* **Problem description**
Would you please copy exactly the line with "depicting regression \(R^2\)" and all lines that follow it in the data below, through the last one?

* **Material supplied**
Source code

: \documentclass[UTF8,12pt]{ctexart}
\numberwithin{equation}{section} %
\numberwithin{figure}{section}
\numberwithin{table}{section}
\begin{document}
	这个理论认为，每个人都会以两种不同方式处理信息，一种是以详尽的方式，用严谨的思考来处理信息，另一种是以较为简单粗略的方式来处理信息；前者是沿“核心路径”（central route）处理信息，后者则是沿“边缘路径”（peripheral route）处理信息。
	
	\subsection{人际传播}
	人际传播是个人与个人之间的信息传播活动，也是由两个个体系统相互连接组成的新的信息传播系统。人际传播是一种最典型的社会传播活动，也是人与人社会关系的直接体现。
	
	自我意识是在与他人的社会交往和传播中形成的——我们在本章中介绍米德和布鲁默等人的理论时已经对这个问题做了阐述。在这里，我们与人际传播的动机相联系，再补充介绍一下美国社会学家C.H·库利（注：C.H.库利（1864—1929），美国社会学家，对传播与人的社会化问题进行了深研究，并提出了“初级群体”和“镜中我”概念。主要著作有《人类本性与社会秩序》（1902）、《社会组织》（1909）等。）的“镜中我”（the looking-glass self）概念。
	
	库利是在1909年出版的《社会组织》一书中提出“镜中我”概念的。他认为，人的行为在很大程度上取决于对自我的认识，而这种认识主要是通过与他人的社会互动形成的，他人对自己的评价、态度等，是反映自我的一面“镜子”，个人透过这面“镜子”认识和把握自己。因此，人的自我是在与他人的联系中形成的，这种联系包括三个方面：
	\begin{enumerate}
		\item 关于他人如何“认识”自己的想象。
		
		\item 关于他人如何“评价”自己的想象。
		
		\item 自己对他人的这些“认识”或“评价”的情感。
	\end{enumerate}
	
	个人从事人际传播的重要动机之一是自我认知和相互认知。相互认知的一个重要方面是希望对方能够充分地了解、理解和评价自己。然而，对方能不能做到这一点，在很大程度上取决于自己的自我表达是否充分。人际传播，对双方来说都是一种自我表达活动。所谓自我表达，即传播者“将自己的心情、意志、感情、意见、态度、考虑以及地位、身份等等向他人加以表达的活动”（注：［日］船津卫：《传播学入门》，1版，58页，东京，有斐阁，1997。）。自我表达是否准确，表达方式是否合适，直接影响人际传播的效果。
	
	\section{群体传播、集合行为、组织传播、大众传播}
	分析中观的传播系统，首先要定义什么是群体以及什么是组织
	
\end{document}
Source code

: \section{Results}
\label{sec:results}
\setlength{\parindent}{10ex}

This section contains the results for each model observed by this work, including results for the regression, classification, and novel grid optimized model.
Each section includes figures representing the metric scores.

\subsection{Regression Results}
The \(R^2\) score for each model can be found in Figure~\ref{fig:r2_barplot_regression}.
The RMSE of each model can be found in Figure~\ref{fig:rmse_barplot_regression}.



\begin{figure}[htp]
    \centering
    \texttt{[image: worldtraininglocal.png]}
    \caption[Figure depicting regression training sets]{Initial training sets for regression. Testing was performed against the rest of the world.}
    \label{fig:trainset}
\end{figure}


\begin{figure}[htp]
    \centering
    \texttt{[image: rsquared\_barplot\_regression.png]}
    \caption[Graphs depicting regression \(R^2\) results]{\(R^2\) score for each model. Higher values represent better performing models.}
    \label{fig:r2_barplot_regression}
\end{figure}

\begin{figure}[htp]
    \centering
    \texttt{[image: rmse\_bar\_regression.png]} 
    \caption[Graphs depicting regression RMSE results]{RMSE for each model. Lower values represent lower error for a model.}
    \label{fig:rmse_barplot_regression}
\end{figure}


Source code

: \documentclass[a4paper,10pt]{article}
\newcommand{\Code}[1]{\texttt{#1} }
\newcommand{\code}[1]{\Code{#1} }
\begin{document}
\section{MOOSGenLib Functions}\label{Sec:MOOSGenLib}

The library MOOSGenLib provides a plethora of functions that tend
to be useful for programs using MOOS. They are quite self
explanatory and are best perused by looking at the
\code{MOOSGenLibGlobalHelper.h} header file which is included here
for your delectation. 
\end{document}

* **Reply to the task**
    \caption[Graphs depicting regression \(R^2\) results]{\(R^2\) score for each model. Higher values represent better performing models.}
    \label{fig:r2_barplot_regression}
\end{figure}

\begin{figure}[htp]
    \centering
    \texttt{[image: rmse\_bar\_regression.png]} 
    \caption[Graphs depicting regression RMSE results]{RMSE for each model. Lower values represent lower error for a model.}
    \label{fig:rmse_barplot_regression}
\end{figure}


Source code

: \documentclass[a4paper,10pt]{article}
\newcommand{\Code}[1]{\texttt{#1} }
\newcommand{\code}[1]{\Code{#1} }
\begin{document}
\section{MOOSGenLib Functions}\label{Sec:MOOSGenLib}

The library MOOSGenLib provides a plethora of functions that tend
to be useful for programs using MOOS. They are quite self
explanatory and are best perused by looking at the
\code{MOOSGenLibGlobalHelper.h} header file which is included here
for your delectation. 
\end{document}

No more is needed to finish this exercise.